Start of Block

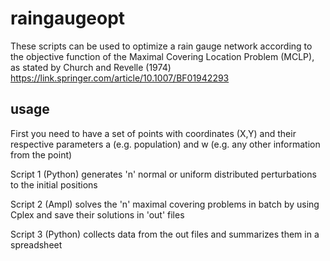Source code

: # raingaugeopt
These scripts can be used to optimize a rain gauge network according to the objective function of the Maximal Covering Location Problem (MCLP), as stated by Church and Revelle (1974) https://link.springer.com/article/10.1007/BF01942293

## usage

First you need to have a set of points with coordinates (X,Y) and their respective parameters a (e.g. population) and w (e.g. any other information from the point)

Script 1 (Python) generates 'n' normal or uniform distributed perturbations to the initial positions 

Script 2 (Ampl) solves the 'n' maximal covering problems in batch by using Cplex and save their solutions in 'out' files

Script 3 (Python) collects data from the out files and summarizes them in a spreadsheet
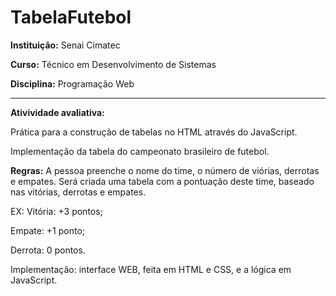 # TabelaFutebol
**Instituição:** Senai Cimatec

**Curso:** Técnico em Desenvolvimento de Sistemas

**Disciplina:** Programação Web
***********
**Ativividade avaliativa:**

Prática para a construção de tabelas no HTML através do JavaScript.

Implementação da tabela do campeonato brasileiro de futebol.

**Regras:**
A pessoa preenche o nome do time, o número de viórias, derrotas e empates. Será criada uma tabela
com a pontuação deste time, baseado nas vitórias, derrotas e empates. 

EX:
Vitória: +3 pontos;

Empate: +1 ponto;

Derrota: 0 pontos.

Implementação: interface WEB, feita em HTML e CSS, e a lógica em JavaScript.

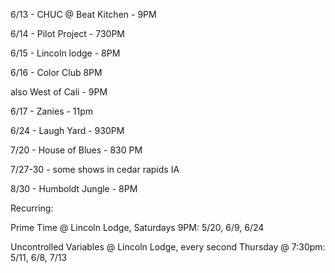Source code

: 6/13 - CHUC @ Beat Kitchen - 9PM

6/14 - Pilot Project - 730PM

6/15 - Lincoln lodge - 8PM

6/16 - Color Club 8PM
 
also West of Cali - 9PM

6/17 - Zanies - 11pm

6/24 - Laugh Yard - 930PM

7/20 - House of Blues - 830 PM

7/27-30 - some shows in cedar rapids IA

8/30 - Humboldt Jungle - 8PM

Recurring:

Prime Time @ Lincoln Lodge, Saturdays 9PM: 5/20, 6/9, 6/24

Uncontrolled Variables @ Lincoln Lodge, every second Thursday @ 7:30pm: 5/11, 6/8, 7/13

End of Block
Start of Block

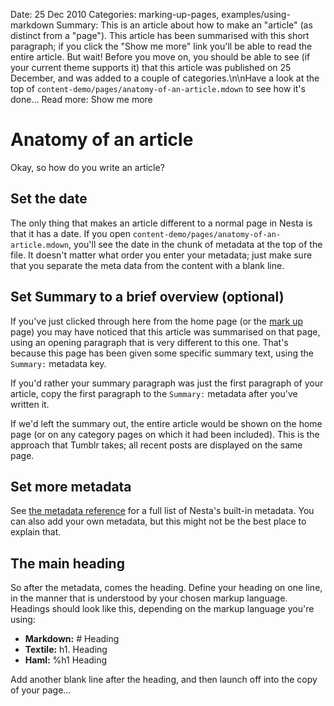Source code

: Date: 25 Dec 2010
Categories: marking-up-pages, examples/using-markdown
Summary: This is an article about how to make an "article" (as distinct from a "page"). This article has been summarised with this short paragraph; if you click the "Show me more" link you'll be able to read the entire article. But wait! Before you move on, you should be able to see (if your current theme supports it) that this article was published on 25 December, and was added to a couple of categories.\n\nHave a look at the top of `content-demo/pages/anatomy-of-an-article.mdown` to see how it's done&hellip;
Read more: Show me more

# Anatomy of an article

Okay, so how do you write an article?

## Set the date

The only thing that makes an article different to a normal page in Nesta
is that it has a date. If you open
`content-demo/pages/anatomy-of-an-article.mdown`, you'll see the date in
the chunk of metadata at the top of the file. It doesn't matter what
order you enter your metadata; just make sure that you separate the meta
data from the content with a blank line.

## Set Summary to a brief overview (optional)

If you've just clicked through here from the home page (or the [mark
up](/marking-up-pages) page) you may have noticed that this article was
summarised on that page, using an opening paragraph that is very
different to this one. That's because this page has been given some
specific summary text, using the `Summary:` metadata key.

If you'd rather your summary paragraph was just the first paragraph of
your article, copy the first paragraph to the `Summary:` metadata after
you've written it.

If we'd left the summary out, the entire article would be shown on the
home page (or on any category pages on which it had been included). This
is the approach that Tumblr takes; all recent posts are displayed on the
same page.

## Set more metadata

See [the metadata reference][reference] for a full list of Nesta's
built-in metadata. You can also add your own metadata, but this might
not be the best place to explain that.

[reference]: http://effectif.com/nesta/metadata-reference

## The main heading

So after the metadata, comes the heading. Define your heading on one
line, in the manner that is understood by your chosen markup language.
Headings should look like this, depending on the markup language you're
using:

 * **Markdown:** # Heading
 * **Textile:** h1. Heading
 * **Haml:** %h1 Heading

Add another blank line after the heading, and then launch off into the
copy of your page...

End of Block
Start of Block

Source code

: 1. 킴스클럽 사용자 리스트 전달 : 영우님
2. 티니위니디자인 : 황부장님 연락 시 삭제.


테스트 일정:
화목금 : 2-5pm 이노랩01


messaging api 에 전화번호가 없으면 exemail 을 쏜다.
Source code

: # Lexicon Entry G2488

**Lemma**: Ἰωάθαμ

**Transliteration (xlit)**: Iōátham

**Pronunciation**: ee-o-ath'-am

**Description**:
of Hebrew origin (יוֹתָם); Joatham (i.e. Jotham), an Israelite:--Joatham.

End of Block

- [Task]: Keep only the lines of the listing that contain the word "their", and copy them.

- [Solution below]:
First you need to have a set of points with coordinates (X,Y) and their respective parameters a (e.g. population) and w (e.g. any other information from the point)
Script 2 (Ampl) solves the 'n' maximal covering problems in batch by using Cplex and save their solutions in 'out' files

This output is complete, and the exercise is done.